Não há investidores de primeira linha ou logotipos institucionais nas paredes aqui – apenas ferramentas, tutoriais do YouTube pausados ​​no meio do quadro e protótipos que refletem milhares de horas de tentativa e erro.

“Eu não estudei isso na escola”, ele diz simplesmente. “Isso é paixão.”

Quando jovem, Awimbo ficou fascinado pela exploração espacial, atraído por documentários e pela ascensão dos voos espaciais privados no Estados Unidos.

Elon MuskO trabalho de em particular capturou a sua imaginação – não como o esforço de uma celebridade, mas como prova de que ideias audaciosas poderiam ser transformadas, peça por peça, em realidade.

O que se seguiu não foi um avanço dramático, mas um compromisso lento e disciplinado. Awimbo aprendeu sozinho os fundamentos dos foguetes online, aprendendo através do fracasso.

Ele fez experiências com materiais disponíveis localmente, como aço, alumínio e componentes recuperados, adaptando ideias globais às restrições quenianas. Cada modelo melhorou em relação ao anterior.

O professor queniano usa baterias de laptop para alimentar motocicletas

Ferramentas educacionais

Os foguetes em sua oficina não foram projetados para órbita. Ainda não, de qualquer maneira.

Em vez disso, são ferramentas educacionais – representações físicas do que é possível. O verdadeiro alvo da Awimbo não é a estratosfera, mas a sala de aula.

“Eu me concentro nas escolas”, explica ele. “Quero que os alunos compreendam a ciência e a exploração espacial.

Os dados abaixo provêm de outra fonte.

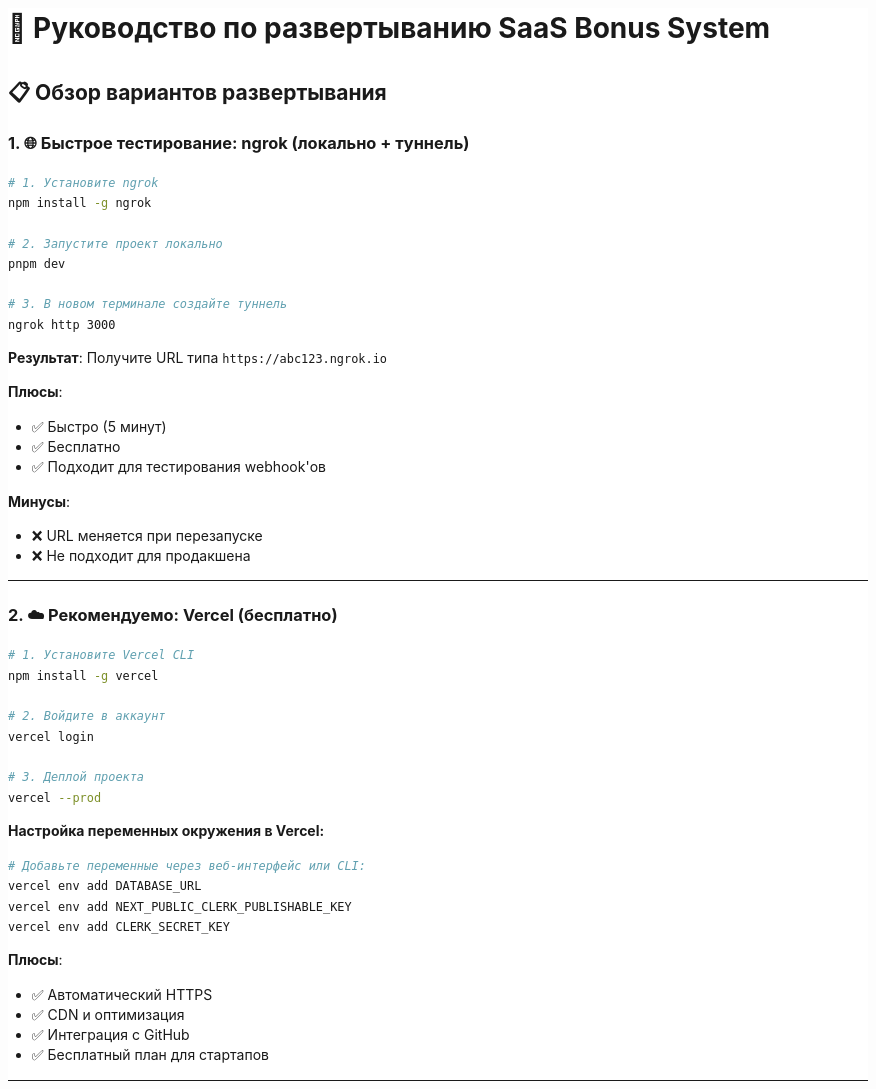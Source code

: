 # 🚀 Руководство по развертыванию SaaS Bonus System

## 📋 Обзор вариантов развертывания

### 1. **🌐 Быстрое тестирование: ngrok (локально + туннель)**

```bash
# 1. Установите ngrok
npm install -g ngrok

# 2. Запустите проект локально
pnpm dev

# 3. В новом терминале создайте туннель
ngrok http 3000
```

**Результат**: Получите URL типа `https://abc123.ngrok.io`

**Плюсы**: 
- ✅ Быстро (5 минут)
- ✅ Бесплатно
- ✅ Подходит для тестирования webhook'ов

**Минусы**: 
- ❌ URL меняется при перезапуске
- ❌ Не подходит для продакшена

---

### 2. **☁️ Рекомендуемо: Vercel (бесплатно)**

```bash
# 1. Установите Vercel CLI
npm install -g vercel

# 2. Войдите в аккаунт
vercel login

# 3. Деплой проекта
vercel --prod
```

**Настройка переменных окружения в Vercel:**
```bash
# Добавьте переменные через веб-интерфейс или CLI:
vercel env add DATABASE_URL
vercel env add NEXT_PUBLIC_CLERK_PUBLISHABLE_KEY
vercel env add CLERK_SECRET_KEY
```

**Плюсы**:
- ✅ Автоматический HTTPS
- ✅ CDN и оптимизация
- ✅ Интеграция с GitHub
- ✅ Бесплатный план для стартапов

---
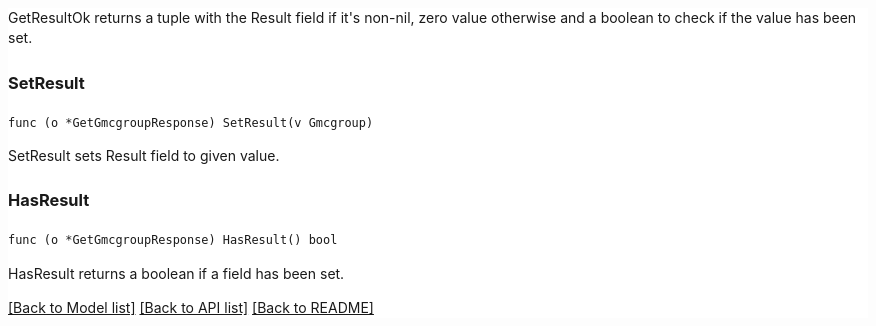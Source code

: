 GetResultOk returns a tuple with the Result field if it's non-nil, zero value otherwise
and a boolean to check if the value has been set.

### SetResult

`func (o *GetGmcgroupResponse) SetResult(v Gmcgroup)`

SetResult sets Result field to given value.

### HasResult

`func (o *GetGmcgroupResponse) HasResult() bool`

HasResult returns a boolean if a field has been set.


[[Back to Model list]](../README.md#documentation-for-models) [[Back to API list]](../README.md#documentation-for-api-endpoints) [[Back to README]](../README.md)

Que vejam que cientistas e astronautas podem vir daqui.”

Num país onde o acesso a infra-estruturas científicas avançadas permanece limitado, o trabalho da Awimbo é prático, ambicioso e profundamente local.

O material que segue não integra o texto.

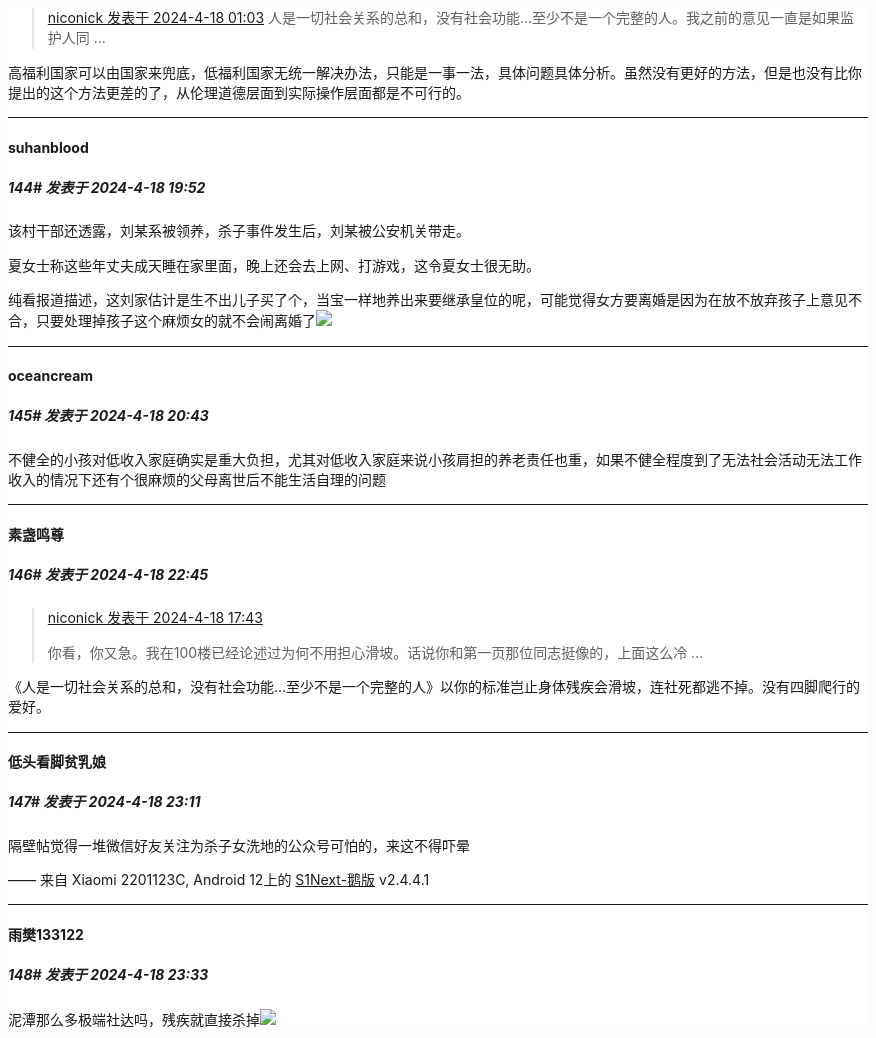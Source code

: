 <blockquote><a href="httphttps://bbs.saraba1st.com/2b/forum.php?mod=redirect&amp;goto=findpost&amp;pid=64634454&amp;ptid=2180329" target="_blank">niconick 发表于 2024-4-18 01:03</a>
人是一切社会关系的总和，没有社会功能...至少不是一个完整的人。我之前的意见一直是如果监护人同 ...</blockquote>
高福利国家可以由国家来兜底，低福利国家无统一解决办法，只能是一事一法，具体问题具体分析。虽然没有更好的方法，但是也没有比你提出的这个方法更差的了，从伦理道德层面到实际操作层面都是不可行的。


*****

####  suhanblood  
##### 144#       发表于 2024-4-18 19:52

该村干部还透露，刘某系被领养，杀子事件发生后，刘某被公安机关带走。

夏女士称这些年丈夫成天睡在家里面，晚上还会去上网、打游戏，这令夏女士很无助。

纯看报道描述，这刘家估计是生不出儿子买了个，当宝一样地养出来要继承皇位的呢，可能觉得女方要离婚是因为在放不放弃孩子上意见不合，只要处理掉孩子这个麻烦女的就不会闹离婚了<img src="https://static.saraba1st.com/image/smiley/face2017/004.gif" referrerpolicy="no-referrer">


*****

####  oceancream  
##### 145#       发表于 2024-4-18 20:43

不健全的小孩对低收入家庭确实是重大负担，尤其对低收入家庭来说小孩肩担的养老责任也重，如果不健全程度到了无法社会活动无法工作收入的情况下还有个很麻烦的父母离世后不能生活自理的问题


*****

####  素盏鸣尊  
##### 146#       发表于 2024-4-18 22:45

<blockquote><a href="httphttps://bbs.saraba1st.com/2b/forum.php?mod=redirect&amp;goto=findpost&amp;pid=64641015&amp;ptid=2180329" target="_blank">niconick 发表于 2024-4-18 17:43</a>

你看，你又急。我在100楼已经论述过为何不用担心滑坡。话说你和第一页那位同志挺像的，上面这么冷 ...</blockquote>
《人是一切社会关系的总和，没有社会功能...至少不是一个完整的人》以你的标准岂止身体残疾会滑坡，连社死都逃不掉。没有四脚爬行的爱好。


*****

####  低头看脚贫乳娘  
##### 147#       发表于 2024-4-18 23:11

隔壁帖觉得一堆微信好友关注为杀子女洗地的公众号可怕的，来这不得吓晕

—— 来自 Xiaomi 2201123C, Android 12上的 [S1Next-鹅版](https://github.com/ykrank/S1-Next/releases) v2.4.4.1


*****

####  雨樊133122  
##### 148#       发表于 2024-4-18 23:33

泥潭那么多极端社达吗，残疾就直接杀掉<img src="https://static.saraba1st.com/image/smiley/face2017/047.png" referrerpolicy="no-referrer">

Ele colabora com escolas para demonstrar os princípios do voo de foguetes, explicar a propulsão e despertar a curiosidade em alunos que talvez nunca tenham visto tal tecnologia de perto.

O engenheiro queniano construindo um futuro sustentável com tijolos de plástico reciclados

Existem desafios, é claro. O financiamento é escasso, o espaço é limitado e o progresso é lento.

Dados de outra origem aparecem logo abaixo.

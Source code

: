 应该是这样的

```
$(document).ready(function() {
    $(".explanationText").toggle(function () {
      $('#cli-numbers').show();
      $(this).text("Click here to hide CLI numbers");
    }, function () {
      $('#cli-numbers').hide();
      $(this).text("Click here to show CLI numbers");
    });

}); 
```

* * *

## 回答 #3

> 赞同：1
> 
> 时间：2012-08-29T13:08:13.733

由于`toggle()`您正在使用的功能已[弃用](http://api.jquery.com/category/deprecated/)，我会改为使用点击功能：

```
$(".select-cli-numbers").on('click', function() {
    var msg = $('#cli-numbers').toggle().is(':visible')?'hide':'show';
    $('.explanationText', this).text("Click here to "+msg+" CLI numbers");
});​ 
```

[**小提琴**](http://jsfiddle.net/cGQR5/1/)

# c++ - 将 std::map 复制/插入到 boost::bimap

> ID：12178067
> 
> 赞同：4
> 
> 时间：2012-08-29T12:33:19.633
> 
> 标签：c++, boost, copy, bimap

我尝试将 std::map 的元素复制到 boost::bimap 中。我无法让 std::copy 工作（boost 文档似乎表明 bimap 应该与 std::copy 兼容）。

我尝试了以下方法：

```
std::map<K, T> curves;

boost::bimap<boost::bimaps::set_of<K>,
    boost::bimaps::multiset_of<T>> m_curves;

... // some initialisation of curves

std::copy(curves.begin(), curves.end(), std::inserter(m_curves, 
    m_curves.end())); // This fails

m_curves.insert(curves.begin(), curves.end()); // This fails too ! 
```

No entanto, Awimbo persiste, impulsionado por um sentido de responsabilidade e não por uma procura de reconhecimento. Quando ele fala sobre o futuro, é o dos alunos que ele ensina, e não o seu.

Quênia tem talento”, diz ele. “O que precisamos é de exposição e crença.”

Ele imagina cientistas quenianos contribuindo para a pesquisa espacial global, engenheiros projetando sistemas de lançamento, astronautas carregando a bandeira nacional. A sua história é de desafio silencioso à suposição de que a inovação de classe mundial deve vir de outro lugar.

Os seus foguetes podem nunca sair do chão, mas para as mentes jovens que passam pelas oficinas da Awimbo, eles já fizeram o seu trabalho ao elevar a imaginação e redefinir onde o futuro da exploração espacial pode começar.